5. En deuxième lieu, la décision attaquée comporte les considérations de droit et de fait qui en constituent le fondement. Par suite, le moyen tiré du défaut de motivation doit être écarté.
6. En troisième lieu, il ressort des pièces du dossier que M. C a été informé, par une lettre du 3 novembre 2023 qu'il a refusé de signer, de ce que la préfète envisageait de prendre à son encontre une mesure d'éloignement sans délai assortie d'une interdiction de retour de trois ans. Le requérant a ainsi été mis en mesure de faire valoir toute observation pertinente tenant à sa situation personnelle et de nature à faire obstacle à la décision attaquée. Par suite, le moyen tiré de la méconnaissance du principe général du droit d'être entendu ne peut qu'être écarté.
7. En quatrième lieu, il ne ressort pas des pièces du dossier que la préfète n'aurait pas procédé à un examen particulier de la situation personnelle du requérant.
8. En cinquième lieu, aux termes de l'article 3 de la convention européenne de sauvegarde des droits de l'homme et des libertés fondamentales : " Nul ne peut être soumis à la torture ni à des peines ou traitements inhumains ou dégradants ".

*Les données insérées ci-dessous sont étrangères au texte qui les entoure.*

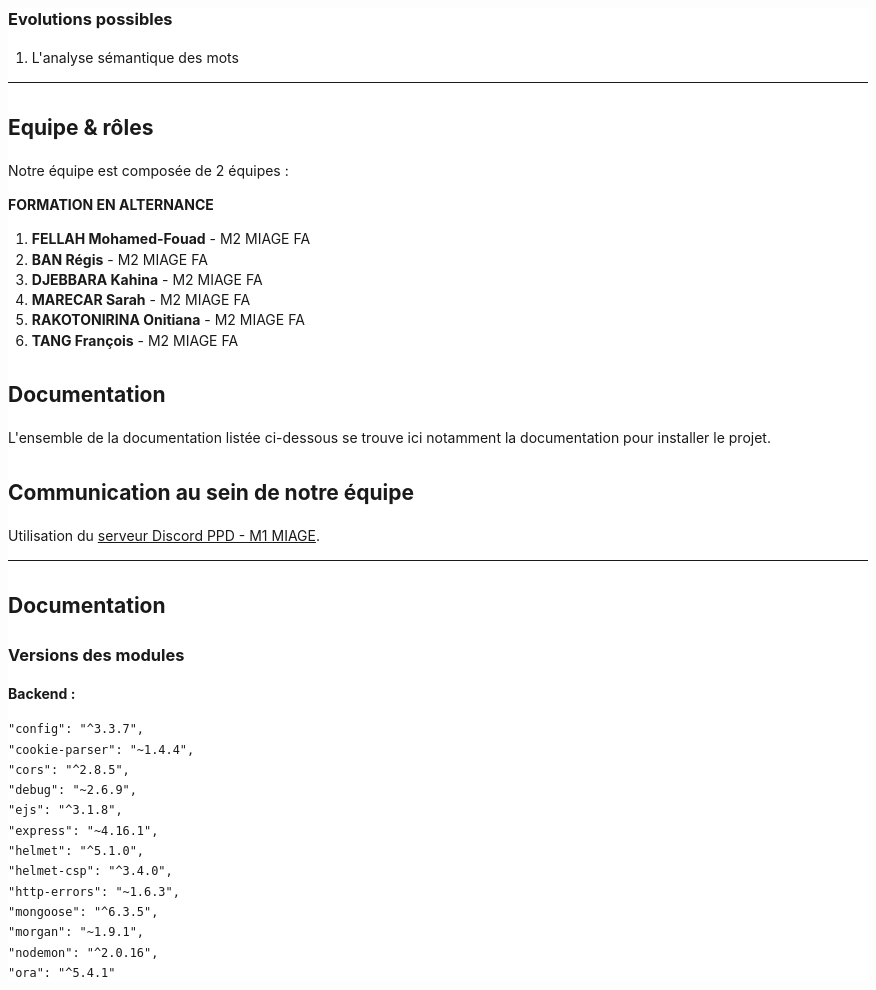 
### Evolutions possibles
1. L'analyse sémantique des mots

****

## Equipe & rôles

Notre équipe est composée de 2 équipes :


**FORMATION EN ALTERNANCE**

1. **FELLAH Mohamed-Fouad** - M2 MIAGE FA
1. **BAN Régis** - M2 MIAGE FA
1. **DJEBBARA Kahina** - M2 MIAGE FA
1. **MARECAR Sarah** - M2 MIAGE FA
1. **RAKOTONIRINA Onitiana** - M2 MIAGE FA
1. **TANG François** - M2 MIAGE FA


## Documentation

L'ensemble de la documentation listée ci-dessous se trouve ici notamment la documentation pour installer le projet.


## Communication au sein de notre équipe

Utilisation du [serveur Discord PPD - M1 MIAGE](https://discord.gg/69Wfxqfgmh).

****

## Documentation

### Versions des modules

**Backend :**
```
"config": "^3.3.7",
"cookie-parser": "~1.4.4",
"cors": "^2.8.5",
"debug": "~2.6.9",
"ejs": "^3.1.8",
"express": "~4.16.1",
"helmet": "^5.1.0",
"helmet-csp": "^3.4.0",
"http-errors": "~1.6.3",
"mongoose": "^6.3.5",
"morgan": "~1.9.1",
"nodemon": "^2.0.16",
"ora": "^5.4.1"
```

9. Il résulte des termes mêmes de la décision attaquée que M. C " pourra être reconduit à destination du pays dont il a la nationalité " mais également " à destination de tout pays dans lequel il sera légalement admissible ". Dès lors, M. C pourra être reconduit en Allemagne dans la mesure où il dispose d'un permis de résident allemand. Par suite, le moyen tiré de la violation de l'article 3 de la convention européenne de sauvegarde des droits de l'homme et des libertés fondamentales doit être écarté.
10. En sixième lieu, aux termes de l'article 8 de la convention européenne de sauvegarde des droits de l'homme et des libertés fondamentales : " Toute personne a droit au respect de sa vie privée et familiale, de son domicile et de sa correspondance. Il ne peut y avoir ingérence d'une autorité publique dans l'exercice de ce droit que pour autant que cette ingérence est prévue par la loi et qu'elle constitue une mesure qui, dans une société démocratique, est nécessaire à la sécurité nationale, à la sûreté publique, au bien-être économique du pays, à la défense de l'ordre et à la prévention des infractions pénales, à la protection de la santé ou de la morale, ou à la protection des droits et libertés d'autrui ".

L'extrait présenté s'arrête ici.